We raise a couple of pigs a year, but we buy weaners, rather than keeping a breeding pair of pigs, for the reasons you cite. We probably wouldn't raise pigs if I didn't have access to almost unlimited free bread and produce through the Gleaner's Pantry. We feed the pigs conventional feed, but supplement with lots of clean bread and veggies, which keeps the food bill down. Also I am trying out letting the pigs glean under the orchard trees in the fall after the unused fruit falls. We have many more pears, apples, and plums than we actually use, and the pigs can eat them. Not only does this feed the pigs, but it keeps disease down in the orchard by not leaving old fruit around to breed fungi and flies. You are right about them being hard on pasture - luckily we have a large sacrifice area that is sandy, gravely and compacted so they can root to their hearts content and actually help by loosening the dirt. And the truth is, I just don't care much for rabbit meat. If I were to depend entirely on smaller animals for meat, I'd choose chickens and turkeys.

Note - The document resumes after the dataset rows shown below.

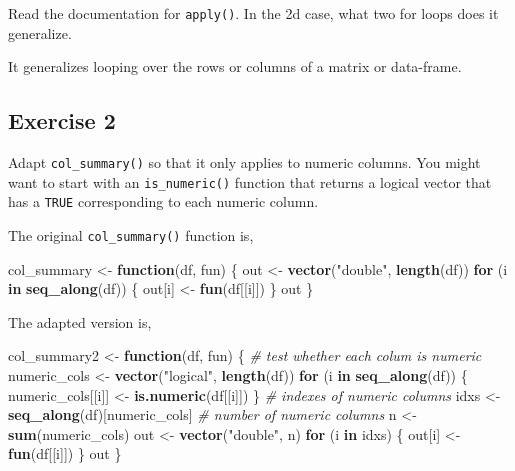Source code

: \documentclass[]{book}
\newenvironment{Shaded}{\begin{snugshade}}{\end{snugshade}}
\newcommand{\CommentTok}[1]{\textcolor[rgb]{0.56,0.35,0.01}{\textit{#1}}}
\newcommand{\ControlFlowTok}[1]{\textcolor[rgb]{0.13,0.29,0.53}{\textbf{#1}}}
\newcommand{\KeywordTok}[1]{\textcolor[rgb]{0.13,0.29,0.53}{\textbf{#1}}}
\newcommand{\NormalTok}[1]{#1}
\newcommand{\StringTok}[1]{\textcolor[rgb]{0.31,0.60,0.02}{#1}}
\theoremstyle{definition}
\theoremstyle{definition}
\theoremstyle{definition}
\theoremstyle{remark}
\begin{document}
Read the documentation for \texttt{apply()}. In the 2d case, what two
for loops does it generalize.

It generalizes looping over the rows or columns of a matrix or
data-frame.

\hypertarget{exercise-2-53}{%
\subsection{Exercise 2}\label{exercise-2-53}}

Adapt \texttt{col\_summary()} so that it only applies to numeric
columns. You might want to start with an \texttt{is\_numeric()} function
that returns a logical vector that has a \texttt{TRUE} corresponding to
each numeric column.

The original \texttt{col\_summary()} function is,

\begin{Shaded}
\begin{Highlighting}[]
\NormalTok{col_summary <-}\StringTok{ }\ControlFlowTok{function}\NormalTok{(df, fun) \{}
\NormalTok{  out <-}\StringTok{ }\KeywordTok{vector}\NormalTok{(}\StringTok{"double"}\NormalTok{, }\KeywordTok{length}\NormalTok{(df))}
  \ControlFlowTok{for}\NormalTok{ (i }\ControlFlowTok{in} \KeywordTok{seq_along}\NormalTok{(df)) \{}
\NormalTok{    out[i] <-}\StringTok{ }\KeywordTok{fun}\NormalTok{(df[[i]])}
\NormalTok{  \}}
\NormalTok{  out}
\NormalTok{\}}
\end{Highlighting}
\end{Shaded}

The adapted version is,

\begin{Shaded}
\begin{Highlighting}[]
\NormalTok{col_summary2 <-}\StringTok{ }\ControlFlowTok{function}\NormalTok{(df, fun) \{}
  \CommentTok{# test whether each colum is numeric}
\NormalTok{  numeric_cols <-}\StringTok{ }\KeywordTok{vector}\NormalTok{(}\StringTok{"logical"}\NormalTok{, }\KeywordTok{length}\NormalTok{(df))}
  \ControlFlowTok{for}\NormalTok{ (i }\ControlFlowTok{in} \KeywordTok{seq_along}\NormalTok{(df)) \{}
\NormalTok{    numeric_cols[[i]] <-}\StringTok{ }\KeywordTok{is.numeric}\NormalTok{(df[[i]])}
\NormalTok{  \}}
  \CommentTok{# indexes of numeric columns}
\NormalTok{  idxs <-}\StringTok{ }\KeywordTok{seq_along}\NormalTok{(df)[numeric_cols]}
  \CommentTok{# number of numeric columns}
\NormalTok{  n <-}\StringTok{ }\KeywordTok{sum}\NormalTok{(numeric_cols)}
\NormalTok{  out <-}\StringTok{ }\KeywordTok{vector}\NormalTok{(}\StringTok{"double"}\NormalTok{, n)}
  \ControlFlowTok{for}\NormalTok{ (i }\ControlFlowTok{in}\NormalTok{ idxs) \{}
\NormalTok{    out[i] <-}\StringTok{ }\KeywordTok{fun}\NormalTok{(df[[i]])}
\NormalTok{  \}}
\NormalTok{  out}
\NormalTok{\}}
\end{Highlighting}
\end{Shaded}
\end{document}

My goats are Nubians. They are large goats, and the does can give up to a gallon a day. The amounts I was talking about - a gallon a day from all three - was when the does are raising their own kids on their milk as well. A Nubian can raise twins and still give me something over a quart a day, up to a half gallon if I separate the babies for part of the day. What I usually do is separate the babies (after they are two or three weeks old) at night, and milk in the morning. That way I get about a half gallon from a healthy doe, and the babies can still get enough for themselves throughout the day. That is more than enough for our needs. A Nubian weather makes a pretty good meat animal. At four months old they weigh about fifty pounds. You can wait another four months and have an eighty pound carcass, but I think they taste better young.

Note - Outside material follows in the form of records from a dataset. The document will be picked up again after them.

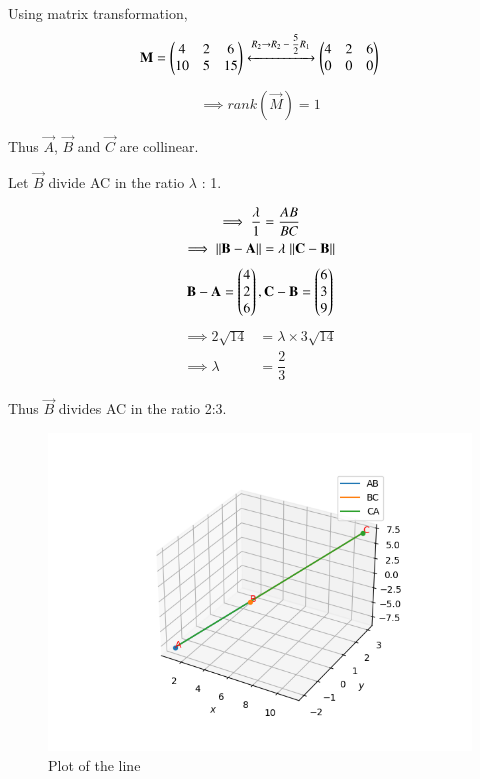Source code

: \documentclass[journal,12pt,twocolumn]{IEEEtran}
\begin{document}
Using matrix transformation,
\begin{align}
\vec{M} = \begin{pmatrix}
    4 & 2 & 6\\
    10 & 5 & 15
    \end{pmatrix} \xleftrightarrow{\text{$R_2$}\rightarrow{\text{$R_2 - \dfrac{5}{2} R_1$ }}}
 \begin{pmatrix}
 4 & 2 & 6\\
 0 & 0 & 0
 \end{pmatrix}
\end{align}
 
\begin{equation}
   \implies rank(\vec{M}) = 1 
\end{equation}

Thus $\vec{A}$, $\vec{B}$ and $\vec{C}$ are collinear. 

Let $\vec{B}$ divide AC in the ratio $\lambda$ : 1. 

\begin{align}
    \implies \dfrac{\lambda}{1} &= \dfrac{AB}{BC}\\
    \implies \norm{\vec{B} - \vec{A}} &= \lambda\; \norm{\vec{C} - \vec{B}}
\end{align}
\begin{equation}
    \vec{B} - \vec{A} = \myvec{4\\2\\6}, \vec{C} - \vec{B} = \myvec{6\\3\\9}
\end{equation}
\begin{align}
    \implies 2\sqrt{14} &= \lambda \times 3\sqrt{14}\\
    \implies \lambda &= \dfrac{2}{3}
\end{align}

Thus $\vec{B}$ divides AC in the ratio 2:3.
 
\begin{figure}[!h]
         \includegraphics[width=\columnwidth]{figures/figure.png}
         \caption{Plot of the line}
         \label{plot}
\end{figure}
\end{document}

I still have not solved the problem of storing cheese for a year at a time. No matter what I do, it molds. I can keep cheese for about six weeks.... then it starts to get gross. I've tried waxing, vacuum sealing, storage in a temperature and humidity controlled wine fridge.... no dice. I've just about decided that cheese is a seasonal product and that's that.

There is always more to learn. For example, I've learned that I can have a decent crop of plant foods through perennials and wild harvest alone - which makes me happy, since I am not a good gardener. My perennials now include the orchard - apples, pears, cherries, plums, hazelnuts, and figs -and rhubarb, raspberries, strawberries, and asparagus, plus herbs like rosemary and mint. Seasonally, I can forage for nettles, dandelions, lamb's quarters, blackberries, mushrooms, etc, all on my own land. Now I'm of course nowhere near self-sufficiency in plant matter - but again, I get a ton of produce from the gleaner's. More than I can use, actually.

The most important resource we have is the soil; over the years I have learned what my land can actually support. For this reason we have slowly divested ourselves of animals that we enjoyed, but didn't really use, like ponies and alpacas, and are left with (at present) six Nubian goats, two pigs, five turkeys, and about fifteen chickens. That's for three and half fenced acres, divided into two grazing fields and one sacrifice area. I also have one and a half acres out front that the goats graze on seasonally, now and then when I can babysit them. I've learned, for example, that we do NOT have enough land to raise even one cow, nit unless I got rid of almost everything else.